* [Exercise directions]:
Between the line containing "A startup called" and the line containing "Song dataset ->" lies a run of lines; give that run again exactly, with both of those lines, and nothing else from the entries below.

· · ·

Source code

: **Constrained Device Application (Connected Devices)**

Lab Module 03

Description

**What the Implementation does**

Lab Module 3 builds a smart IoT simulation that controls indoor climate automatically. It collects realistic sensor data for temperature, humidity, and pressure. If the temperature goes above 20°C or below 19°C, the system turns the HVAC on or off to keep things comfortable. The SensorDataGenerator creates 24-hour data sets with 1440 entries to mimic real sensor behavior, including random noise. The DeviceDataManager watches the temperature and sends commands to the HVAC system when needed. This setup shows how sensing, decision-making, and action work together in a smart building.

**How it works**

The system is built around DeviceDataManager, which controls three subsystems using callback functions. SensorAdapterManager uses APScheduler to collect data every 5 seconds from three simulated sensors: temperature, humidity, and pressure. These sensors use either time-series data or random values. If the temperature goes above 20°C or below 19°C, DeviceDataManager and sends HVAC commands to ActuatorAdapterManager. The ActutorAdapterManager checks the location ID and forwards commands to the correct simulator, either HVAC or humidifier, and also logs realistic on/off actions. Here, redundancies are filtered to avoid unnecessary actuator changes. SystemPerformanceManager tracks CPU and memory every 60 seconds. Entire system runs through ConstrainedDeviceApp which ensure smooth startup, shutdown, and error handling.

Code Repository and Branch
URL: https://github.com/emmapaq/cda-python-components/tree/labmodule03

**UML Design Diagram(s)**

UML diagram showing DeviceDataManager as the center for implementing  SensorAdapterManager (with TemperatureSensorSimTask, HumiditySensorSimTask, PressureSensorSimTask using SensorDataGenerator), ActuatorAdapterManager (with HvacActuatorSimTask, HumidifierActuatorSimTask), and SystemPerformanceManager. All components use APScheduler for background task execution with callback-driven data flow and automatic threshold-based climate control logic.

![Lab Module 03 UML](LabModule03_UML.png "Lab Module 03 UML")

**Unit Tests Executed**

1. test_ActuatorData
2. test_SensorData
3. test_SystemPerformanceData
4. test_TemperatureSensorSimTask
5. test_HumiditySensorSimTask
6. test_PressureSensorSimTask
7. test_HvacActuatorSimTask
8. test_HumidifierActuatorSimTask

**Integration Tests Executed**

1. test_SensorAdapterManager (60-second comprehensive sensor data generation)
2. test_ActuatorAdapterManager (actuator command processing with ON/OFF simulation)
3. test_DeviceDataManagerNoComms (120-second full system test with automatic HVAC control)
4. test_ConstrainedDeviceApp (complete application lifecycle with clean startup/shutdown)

· · ·

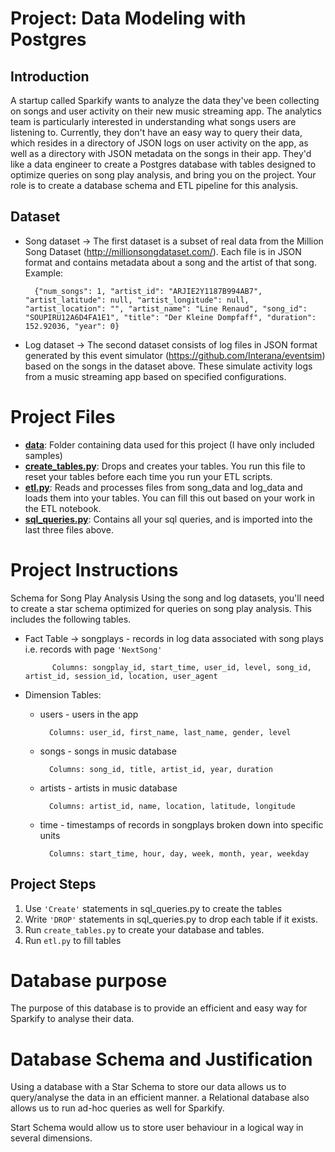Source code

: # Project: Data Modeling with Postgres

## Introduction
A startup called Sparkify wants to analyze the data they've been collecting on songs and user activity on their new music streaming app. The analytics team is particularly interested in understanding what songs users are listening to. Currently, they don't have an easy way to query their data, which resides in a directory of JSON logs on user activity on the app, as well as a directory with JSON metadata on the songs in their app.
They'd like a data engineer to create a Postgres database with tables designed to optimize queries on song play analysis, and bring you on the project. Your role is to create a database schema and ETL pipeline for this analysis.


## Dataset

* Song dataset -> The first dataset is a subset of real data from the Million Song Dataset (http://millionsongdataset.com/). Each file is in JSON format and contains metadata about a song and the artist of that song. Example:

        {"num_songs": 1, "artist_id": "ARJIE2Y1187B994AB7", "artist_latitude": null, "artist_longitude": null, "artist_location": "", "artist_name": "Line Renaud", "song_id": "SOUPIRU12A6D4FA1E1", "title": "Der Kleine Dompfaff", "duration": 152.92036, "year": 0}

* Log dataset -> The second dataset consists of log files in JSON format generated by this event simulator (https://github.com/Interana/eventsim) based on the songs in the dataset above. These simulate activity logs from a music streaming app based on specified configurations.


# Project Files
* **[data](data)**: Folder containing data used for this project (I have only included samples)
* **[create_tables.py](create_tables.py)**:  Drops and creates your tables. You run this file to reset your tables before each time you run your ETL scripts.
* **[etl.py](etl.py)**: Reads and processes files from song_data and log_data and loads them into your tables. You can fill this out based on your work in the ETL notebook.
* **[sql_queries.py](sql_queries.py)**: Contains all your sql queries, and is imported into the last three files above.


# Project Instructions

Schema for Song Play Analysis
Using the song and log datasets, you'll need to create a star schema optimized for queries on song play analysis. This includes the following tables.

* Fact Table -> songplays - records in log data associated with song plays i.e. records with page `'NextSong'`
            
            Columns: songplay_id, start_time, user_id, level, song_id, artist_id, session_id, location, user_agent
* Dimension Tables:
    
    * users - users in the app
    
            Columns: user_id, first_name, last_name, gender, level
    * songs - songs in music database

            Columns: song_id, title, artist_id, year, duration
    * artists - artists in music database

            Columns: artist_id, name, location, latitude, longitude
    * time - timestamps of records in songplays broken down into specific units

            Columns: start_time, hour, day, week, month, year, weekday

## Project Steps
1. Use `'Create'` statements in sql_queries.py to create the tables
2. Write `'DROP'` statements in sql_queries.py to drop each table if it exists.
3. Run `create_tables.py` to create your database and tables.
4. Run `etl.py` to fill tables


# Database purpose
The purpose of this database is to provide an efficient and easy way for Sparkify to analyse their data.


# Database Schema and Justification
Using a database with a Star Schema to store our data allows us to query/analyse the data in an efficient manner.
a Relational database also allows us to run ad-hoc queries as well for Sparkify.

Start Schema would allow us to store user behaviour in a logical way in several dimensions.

· · ·

* [Completed exercise]:
A startup called Sparkify wants to analyze the data they've been collecting on songs and user activity on their new music streaming app. The analytics team is particularly interested in understanding what songs users are listening to. Currently, they don't have an easy way to query their data, which resides in a directory of JSON logs on user activity on the app, as well as a directory with JSON metadata on the songs in their app.
They'd like a data engineer to create a Postgres database with tables designed to optimize queries on song play analysis, and bring you on the project. Your role is to create a database schema and ETL pipeline for this analysis.


## Dataset

* Song dataset -> The first dataset is a subset of real data from the Million Song Dataset (http://millionsongdataset.com/). Each file is in JSON format and contains metadata about a song and the artist of that song. Example:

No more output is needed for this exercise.